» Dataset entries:
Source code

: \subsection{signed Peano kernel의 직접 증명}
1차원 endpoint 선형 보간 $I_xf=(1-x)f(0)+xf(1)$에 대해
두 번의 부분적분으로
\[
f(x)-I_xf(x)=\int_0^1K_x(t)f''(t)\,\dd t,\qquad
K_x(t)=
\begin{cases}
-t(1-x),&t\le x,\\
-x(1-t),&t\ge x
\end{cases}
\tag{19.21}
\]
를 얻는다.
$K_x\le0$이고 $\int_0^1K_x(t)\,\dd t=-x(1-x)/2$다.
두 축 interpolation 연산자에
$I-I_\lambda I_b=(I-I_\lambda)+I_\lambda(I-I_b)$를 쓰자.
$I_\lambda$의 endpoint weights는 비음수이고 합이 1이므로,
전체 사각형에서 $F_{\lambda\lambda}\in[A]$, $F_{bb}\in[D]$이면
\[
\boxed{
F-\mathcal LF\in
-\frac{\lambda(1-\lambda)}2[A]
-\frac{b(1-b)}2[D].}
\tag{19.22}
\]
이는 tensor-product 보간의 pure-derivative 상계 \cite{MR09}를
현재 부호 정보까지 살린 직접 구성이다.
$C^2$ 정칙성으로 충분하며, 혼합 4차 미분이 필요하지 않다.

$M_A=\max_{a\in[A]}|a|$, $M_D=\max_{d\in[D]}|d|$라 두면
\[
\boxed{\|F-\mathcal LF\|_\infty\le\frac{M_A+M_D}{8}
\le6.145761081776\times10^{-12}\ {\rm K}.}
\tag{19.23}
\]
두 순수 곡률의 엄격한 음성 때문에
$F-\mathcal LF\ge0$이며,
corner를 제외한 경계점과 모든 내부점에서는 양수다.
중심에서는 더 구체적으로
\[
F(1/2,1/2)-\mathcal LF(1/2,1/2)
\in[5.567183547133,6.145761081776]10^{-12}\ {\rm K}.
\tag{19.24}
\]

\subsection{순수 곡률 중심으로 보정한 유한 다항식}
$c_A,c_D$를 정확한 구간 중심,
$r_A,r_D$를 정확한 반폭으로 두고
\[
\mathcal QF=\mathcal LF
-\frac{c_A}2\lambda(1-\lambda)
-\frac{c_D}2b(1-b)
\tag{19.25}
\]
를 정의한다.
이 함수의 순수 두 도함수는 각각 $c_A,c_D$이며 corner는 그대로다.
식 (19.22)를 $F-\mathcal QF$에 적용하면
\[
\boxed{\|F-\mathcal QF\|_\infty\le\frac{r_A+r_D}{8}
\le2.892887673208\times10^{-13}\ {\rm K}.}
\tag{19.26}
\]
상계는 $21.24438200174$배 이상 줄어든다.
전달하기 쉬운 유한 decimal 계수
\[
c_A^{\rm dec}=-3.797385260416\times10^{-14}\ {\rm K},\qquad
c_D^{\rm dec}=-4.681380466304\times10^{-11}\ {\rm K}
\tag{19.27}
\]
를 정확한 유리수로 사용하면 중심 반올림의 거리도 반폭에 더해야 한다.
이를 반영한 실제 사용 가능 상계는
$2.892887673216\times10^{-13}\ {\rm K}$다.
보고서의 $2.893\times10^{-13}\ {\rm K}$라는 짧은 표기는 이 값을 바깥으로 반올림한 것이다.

» Directions:
Give back, word for word, the lines from the one with "미분이 필요하지 않다." through the last line of the entries, both included, and no other line.

» Output of the exercise:
$C^2$ 정칙성으로 충분하며, 혼합 4차 미분이 필요하지 않다.

$M_A=\max_{a\in[A]}|a|$, $M_D=\max_{d\in[D]}|d|$라 두면
\[
\boxed{\|F-\mathcal LF\|_\infty\le\frac{M_A+M_D}{8}
\le6.145761081776\times10^{-12}\ {\rm K}.}
\tag{19.23}
\]
두 순수 곡률의 엄격한 음성 때문에
$F-\mathcal LF\ge0$이며,
corner를 제외한 경계점과 모든 내부점에서는 양수다.
중심에서는 더 구체적으로
\[
F(1/2,1/2)-\mathcal LF(1/2,1/2)
\in[5.567183547133,6.145761081776]10^{-12}\ {\rm K}.
\tag{19.24}
\]

\subsection{순수 곡률 중심으로 보정한 유한 다항식}
$c_A,c_D$를 정확한 구간 중심,
$r_A,r_D$를 정확한 반폭으로 두고
\[
\mathcal QF=\mathcal LF
-\frac{c_A}2\lambda(1-\lambda)
-\frac{c_D}2b(1-b)
\tag{19.25}
\]
를 정의한다.
이 함수의 순수 두 도함수는 각각 $c_A,c_D$이며 corner는 그대로다.
식 (19.22)를 $F-\mathcal QF$에 적용하면
\[
\boxed{\|F-\mathcal QF\|_\infty\le\frac{r_A+r_D}{8}
\le2.892887673208\times10^{-13}\ {\rm K}.}
\tag{19.26}
\]
상계는 $21.24438200174$배 이상 줄어든다.
전달하기 쉬운 유한 decimal 계수
\[
c_A^{\rm dec}=-3.797385260416\times10^{-14}\ {\rm K},\qquad
c_D^{\rm dec}=-4.681380466304\times10^{-11}\ {\rm K}
\tag{19.27}
\]
를 정확한 유리수로 사용하면 중심 반올림의 거리도 반폭에 더해야 한다.
이를 반영한 실제 사용 가능 상계는
$2.892887673216\times10^{-13}\ {\rm K}$다.
보고서의 $2.893\times10^{-13}\ {\rm K}$라는 짧은 표기는 이 값을 바깥으로 반올림한 것이다.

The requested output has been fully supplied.